A small non-profit has asked me to help them get started on digitizing their collection of lectures recorded on cassette tapes. I've estimated there's somewhere around 500+ aging cassettes: Some date back to 1990.

All were mono-recordings made on a consumer-grade cassette recording with an external microphone placed in front of the person speaking. (There are also questions from the audience, but naturally they are hard to clearly hear.)

First, I want to thank all everyone for the extremely helpful advice they provided. As a result, the setup is component cassette deck line out to Behringer U222 into a USB port on Windows 7 machine.

The input into Windows 7 is just as good as what I hear coming from the headphone jack on the cassette deck. And so, I'm at the next phase of my project.

The person who will be primarily doing the cassette digitization is only modestly computer savy and is not up to doing much in the way of audio processing. So, I'm looking at not doing processing during digitization. Then the material will handed off to me to clean-up and polish.

My main question at this time concerns I've noticed there are not infrequent transient peaks from the lecturer hitting the mic, speaking too directly into it from time to time, etc.

So, am I thinking correctly in that
  • I should set my input in the DAW such that these transient peaks only reach to 0.5 or -6.0 dB

  • and then later, when I do processing, worry about dealing with them as well as other issues like tape hiss, the hard-to-hear questions from the audience, etc?

Again, primary goal here is simply getting all the tapes digitized. The rest can wait.

Thanks in advance for any advice.

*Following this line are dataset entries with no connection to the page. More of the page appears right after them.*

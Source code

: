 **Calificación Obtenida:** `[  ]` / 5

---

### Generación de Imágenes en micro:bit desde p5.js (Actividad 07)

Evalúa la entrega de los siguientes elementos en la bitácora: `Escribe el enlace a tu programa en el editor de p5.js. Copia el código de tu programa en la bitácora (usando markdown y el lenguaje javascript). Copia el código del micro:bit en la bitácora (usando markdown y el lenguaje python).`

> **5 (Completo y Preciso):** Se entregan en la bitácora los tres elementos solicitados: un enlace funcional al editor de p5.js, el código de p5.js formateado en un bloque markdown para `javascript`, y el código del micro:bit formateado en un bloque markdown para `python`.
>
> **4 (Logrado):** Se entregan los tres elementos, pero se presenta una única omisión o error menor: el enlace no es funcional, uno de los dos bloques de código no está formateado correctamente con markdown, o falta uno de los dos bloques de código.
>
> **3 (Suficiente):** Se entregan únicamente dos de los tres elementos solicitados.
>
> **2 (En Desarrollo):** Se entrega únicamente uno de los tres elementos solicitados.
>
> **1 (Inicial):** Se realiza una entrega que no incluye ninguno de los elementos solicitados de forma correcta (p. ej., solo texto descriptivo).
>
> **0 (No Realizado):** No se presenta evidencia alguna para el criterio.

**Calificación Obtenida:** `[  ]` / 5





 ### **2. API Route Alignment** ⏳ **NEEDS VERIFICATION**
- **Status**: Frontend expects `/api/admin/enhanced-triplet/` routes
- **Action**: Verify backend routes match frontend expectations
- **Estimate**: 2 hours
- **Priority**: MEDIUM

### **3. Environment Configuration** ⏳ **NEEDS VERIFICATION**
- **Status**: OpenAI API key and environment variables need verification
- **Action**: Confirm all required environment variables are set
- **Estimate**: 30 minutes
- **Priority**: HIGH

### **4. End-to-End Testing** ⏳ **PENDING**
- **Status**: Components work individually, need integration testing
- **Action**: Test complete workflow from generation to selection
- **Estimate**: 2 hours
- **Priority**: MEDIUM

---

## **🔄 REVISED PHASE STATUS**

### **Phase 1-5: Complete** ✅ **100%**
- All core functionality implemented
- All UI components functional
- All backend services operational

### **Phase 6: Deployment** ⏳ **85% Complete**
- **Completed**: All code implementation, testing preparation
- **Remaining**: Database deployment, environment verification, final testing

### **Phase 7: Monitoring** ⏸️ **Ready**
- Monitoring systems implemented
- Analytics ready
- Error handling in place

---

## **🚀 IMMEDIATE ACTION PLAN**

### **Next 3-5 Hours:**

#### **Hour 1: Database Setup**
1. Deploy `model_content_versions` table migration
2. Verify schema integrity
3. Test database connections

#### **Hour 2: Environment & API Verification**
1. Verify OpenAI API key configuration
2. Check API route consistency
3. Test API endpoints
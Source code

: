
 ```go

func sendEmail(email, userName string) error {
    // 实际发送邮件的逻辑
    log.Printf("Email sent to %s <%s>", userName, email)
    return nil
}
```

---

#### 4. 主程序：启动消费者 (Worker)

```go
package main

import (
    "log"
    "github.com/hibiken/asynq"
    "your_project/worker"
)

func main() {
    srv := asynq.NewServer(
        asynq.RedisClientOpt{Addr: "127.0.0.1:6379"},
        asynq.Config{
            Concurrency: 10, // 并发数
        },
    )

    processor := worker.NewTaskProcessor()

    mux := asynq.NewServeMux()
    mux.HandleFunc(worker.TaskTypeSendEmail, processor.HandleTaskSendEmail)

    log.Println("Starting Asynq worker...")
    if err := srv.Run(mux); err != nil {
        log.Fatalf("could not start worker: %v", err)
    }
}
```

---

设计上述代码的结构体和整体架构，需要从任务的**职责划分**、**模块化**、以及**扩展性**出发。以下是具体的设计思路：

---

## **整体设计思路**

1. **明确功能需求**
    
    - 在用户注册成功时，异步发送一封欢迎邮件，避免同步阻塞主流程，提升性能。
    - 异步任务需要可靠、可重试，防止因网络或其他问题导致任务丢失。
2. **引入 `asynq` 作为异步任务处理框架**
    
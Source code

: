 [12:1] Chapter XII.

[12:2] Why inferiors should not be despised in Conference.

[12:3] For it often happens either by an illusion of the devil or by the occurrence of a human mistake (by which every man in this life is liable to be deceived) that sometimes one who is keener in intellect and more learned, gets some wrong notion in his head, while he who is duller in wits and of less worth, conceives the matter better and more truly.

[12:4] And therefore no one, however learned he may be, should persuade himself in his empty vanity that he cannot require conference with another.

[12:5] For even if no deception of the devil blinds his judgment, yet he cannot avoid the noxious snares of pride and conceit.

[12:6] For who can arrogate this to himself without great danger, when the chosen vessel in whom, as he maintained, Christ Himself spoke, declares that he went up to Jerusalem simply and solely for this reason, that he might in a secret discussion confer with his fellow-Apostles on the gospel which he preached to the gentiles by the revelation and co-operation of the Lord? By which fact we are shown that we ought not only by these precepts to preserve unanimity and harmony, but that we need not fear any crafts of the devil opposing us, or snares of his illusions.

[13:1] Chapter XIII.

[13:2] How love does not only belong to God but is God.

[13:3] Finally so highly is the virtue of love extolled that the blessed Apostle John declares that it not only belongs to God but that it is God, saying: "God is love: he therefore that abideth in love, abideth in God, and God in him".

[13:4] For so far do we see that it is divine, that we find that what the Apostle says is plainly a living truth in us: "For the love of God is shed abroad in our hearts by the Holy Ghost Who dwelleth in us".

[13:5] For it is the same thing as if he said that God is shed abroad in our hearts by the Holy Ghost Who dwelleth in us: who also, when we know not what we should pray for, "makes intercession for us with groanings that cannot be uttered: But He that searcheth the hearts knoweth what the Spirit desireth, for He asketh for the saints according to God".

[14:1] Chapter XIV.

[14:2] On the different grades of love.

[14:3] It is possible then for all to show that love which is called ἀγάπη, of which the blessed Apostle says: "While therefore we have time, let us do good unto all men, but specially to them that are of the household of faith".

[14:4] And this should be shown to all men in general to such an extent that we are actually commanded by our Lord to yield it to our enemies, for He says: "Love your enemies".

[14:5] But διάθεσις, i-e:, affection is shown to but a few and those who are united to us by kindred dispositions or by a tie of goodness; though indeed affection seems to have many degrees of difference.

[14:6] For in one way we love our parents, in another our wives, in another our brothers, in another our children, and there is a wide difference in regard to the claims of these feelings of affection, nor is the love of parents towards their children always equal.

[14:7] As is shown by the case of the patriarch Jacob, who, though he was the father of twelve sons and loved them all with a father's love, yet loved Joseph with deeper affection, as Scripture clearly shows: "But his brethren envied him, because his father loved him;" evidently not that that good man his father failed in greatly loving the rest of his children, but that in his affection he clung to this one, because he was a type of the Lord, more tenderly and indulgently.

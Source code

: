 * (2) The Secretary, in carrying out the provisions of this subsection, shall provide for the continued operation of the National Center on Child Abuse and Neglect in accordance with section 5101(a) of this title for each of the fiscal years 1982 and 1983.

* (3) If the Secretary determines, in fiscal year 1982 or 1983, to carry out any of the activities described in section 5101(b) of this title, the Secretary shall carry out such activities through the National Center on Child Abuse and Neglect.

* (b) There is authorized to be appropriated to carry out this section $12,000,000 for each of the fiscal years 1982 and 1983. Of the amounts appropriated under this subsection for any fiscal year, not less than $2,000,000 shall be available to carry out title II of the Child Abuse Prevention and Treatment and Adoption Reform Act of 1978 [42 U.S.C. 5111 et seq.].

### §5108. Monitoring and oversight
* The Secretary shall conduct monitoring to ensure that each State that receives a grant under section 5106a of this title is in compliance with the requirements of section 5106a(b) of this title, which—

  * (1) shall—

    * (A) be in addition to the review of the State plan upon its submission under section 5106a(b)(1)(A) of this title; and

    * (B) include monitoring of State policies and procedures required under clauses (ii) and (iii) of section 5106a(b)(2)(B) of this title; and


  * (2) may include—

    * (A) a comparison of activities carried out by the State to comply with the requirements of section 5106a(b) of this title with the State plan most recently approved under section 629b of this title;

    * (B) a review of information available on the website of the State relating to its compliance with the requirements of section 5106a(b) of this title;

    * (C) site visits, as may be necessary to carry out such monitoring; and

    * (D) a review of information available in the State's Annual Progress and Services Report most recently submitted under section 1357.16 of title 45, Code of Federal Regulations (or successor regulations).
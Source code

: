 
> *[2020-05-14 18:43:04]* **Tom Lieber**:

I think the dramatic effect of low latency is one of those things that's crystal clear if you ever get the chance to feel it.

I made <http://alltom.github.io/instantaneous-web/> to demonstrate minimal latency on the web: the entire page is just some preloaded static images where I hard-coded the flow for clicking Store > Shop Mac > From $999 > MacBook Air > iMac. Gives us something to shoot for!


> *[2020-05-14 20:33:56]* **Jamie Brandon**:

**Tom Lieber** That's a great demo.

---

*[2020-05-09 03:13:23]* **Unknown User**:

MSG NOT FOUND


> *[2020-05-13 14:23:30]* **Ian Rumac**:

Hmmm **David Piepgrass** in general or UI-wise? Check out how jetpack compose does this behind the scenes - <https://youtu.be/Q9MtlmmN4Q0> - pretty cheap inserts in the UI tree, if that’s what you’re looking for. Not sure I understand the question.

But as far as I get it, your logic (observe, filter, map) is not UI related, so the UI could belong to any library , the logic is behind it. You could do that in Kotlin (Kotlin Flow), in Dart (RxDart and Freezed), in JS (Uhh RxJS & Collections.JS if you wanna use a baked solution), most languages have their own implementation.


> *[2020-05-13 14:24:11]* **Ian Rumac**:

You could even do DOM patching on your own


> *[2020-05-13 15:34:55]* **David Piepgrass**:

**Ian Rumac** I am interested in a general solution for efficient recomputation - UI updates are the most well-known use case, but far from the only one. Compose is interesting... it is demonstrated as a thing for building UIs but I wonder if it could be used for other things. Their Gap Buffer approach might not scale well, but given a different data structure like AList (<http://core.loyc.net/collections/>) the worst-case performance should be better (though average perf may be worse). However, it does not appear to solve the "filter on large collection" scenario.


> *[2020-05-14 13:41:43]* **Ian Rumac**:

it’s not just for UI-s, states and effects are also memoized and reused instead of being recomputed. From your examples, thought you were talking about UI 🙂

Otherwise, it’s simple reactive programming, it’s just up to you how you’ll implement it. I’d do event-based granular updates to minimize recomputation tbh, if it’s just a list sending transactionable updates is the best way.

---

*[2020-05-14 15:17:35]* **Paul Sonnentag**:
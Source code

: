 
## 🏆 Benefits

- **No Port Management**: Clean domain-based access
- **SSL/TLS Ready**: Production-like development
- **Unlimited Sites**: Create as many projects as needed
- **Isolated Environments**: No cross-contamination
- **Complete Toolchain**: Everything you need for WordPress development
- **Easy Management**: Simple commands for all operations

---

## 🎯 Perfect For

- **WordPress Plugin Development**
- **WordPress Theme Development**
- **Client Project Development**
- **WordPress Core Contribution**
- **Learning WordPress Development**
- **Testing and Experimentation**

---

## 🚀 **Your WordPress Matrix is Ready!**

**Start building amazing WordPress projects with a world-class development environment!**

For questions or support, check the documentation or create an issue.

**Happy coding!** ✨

I appreciate it.

BTW, currently I'm trying Audacity 2.0.3 to save the digitization (16-bit 44.1 kHz mono) to FLAC and am also considering rayc's suggestion of WaveRepair.

Down the road, I'm looking at learning Reaper for the post digitization processing.
 
I'd be a little more conservative with input levels. Maybe -10 or -8dBFS peaks. Better to add the gain later digitally than overdrive the input. 24-bit if there's going to be any sort of post-processing (avoids a double-dose of dithering noise as well).
 
I have transfered a load of cassettes to digital over the years, what I find is that if you have the levels at about -3dB when the cassette player outputs about +3dB the levels will never go over due to the tape having already taken out sudden peaks (shouts, mic handling noise, coughs, etc) due to the tape compression flattening it out. So it the tapes output around 0 (healthy tapes would output about +1 on peaks) you should be around -5dB or -6dB on the computer. As massive said you can always boost the gain later.

Alan.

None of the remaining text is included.